For starters, if you're looking for the most efficient storage, you're going to want to compress the data instead of storing the raw 0s and 1s. One typically good compression algorithm is Huffman Coding, although it is not always the "best" particularly if the data is random. You can find an implementation here.
Going back to the original question and assuming you want to keep the raw values; the most efficient storage will depend on whether you know the size of the array in advance. If it is a fixed size, you can create a number of byte
primitives. Each of these would take exactly 1 byte, plus the overhead for the object in which they are stored. You could reduce the number of variables by using short
, int
, or long
as needed to group 2, 4, or 8 bytes together. If you're including these variables as a member of a class with other variables, it may make a difference which type you use, as the object itself takes 8 bytes for overhead, and the size will always be a multiple of 8 bytes; so any variables short of that will be padded to a multiple 8-bytes.
If you need an arbitrary size array (which incurs its own 12-byte overhead, 8 for the object and 4 for the array length) the answer would continue to be an array of byte[]
with each of the 8 bits mapped to your 1's and 0's. However, the JVM allocates memory in 8-byte chunks so 1 to 4 bytes will take the the memory footprint of an int
so a byte[]
array will ultimately match the memory footprint of a short[]
, or int[]
and there's no real need to allocate an array in smaller sizes than 32 bits (as long as you ensure you use all the bits efficiently.
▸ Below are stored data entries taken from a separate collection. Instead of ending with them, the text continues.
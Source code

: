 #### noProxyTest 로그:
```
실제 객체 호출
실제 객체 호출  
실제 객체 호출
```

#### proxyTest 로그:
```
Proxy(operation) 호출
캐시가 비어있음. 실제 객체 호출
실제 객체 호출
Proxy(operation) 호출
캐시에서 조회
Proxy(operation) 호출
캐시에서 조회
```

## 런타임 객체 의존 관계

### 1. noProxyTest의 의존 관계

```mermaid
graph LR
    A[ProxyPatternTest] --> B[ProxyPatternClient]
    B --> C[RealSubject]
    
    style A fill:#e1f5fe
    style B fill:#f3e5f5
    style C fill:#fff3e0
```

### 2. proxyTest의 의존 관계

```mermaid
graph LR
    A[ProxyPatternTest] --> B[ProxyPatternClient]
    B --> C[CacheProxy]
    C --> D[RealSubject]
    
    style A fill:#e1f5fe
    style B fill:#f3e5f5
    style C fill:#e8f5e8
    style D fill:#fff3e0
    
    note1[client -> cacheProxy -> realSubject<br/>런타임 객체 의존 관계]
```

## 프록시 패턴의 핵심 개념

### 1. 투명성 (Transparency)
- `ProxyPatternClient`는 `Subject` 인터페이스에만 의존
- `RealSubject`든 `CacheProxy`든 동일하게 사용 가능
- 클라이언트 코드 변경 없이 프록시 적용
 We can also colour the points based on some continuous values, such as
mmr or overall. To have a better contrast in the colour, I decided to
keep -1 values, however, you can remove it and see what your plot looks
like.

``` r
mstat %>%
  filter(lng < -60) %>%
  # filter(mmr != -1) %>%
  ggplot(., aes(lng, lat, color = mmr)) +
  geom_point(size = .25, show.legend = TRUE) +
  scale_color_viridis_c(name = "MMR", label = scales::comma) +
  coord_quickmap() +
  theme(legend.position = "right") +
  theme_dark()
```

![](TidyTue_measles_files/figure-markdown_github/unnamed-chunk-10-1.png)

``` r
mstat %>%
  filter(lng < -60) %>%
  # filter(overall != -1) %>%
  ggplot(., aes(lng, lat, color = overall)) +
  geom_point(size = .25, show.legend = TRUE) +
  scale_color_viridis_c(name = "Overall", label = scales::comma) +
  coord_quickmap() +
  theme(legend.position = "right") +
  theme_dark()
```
A long[]
would always end up taking an extra 8 bytes over the other integer array types, due to the 12-byte object overhead and 16-byte allocation roundoff.
At the end of the day, however, readability/usability probably trumps memory usage. A BitSet
stores values as long[]
under the hood and has friendlier access methods and is probably the best choice here to minimize (not exactly, but good enough for practical purposes) memory footprint.
A boolean[]
would likely be the fastest to deal with CPU wise but would take 8x the memory as a primitive integer type.
Upvotes: 3
Reputation: 1090
I think the most most space efficient way to store a binary matrix, if you have most '0's then '1's, is using a sparse matrix. In a sparse matrix you need represent only the '1' values using a crossed-list structure.
You can find some implementations on GitHub.
Upvotes: 2
Reputation: 3932
I hope you have gone through BitSet
. I think thats the efficient way of storing Bits.
https://docs.oracle.com/javase/7/docs/api/java/util/BitSet.html
but you should treat 0 as false and 1 as true
Upvotes: 4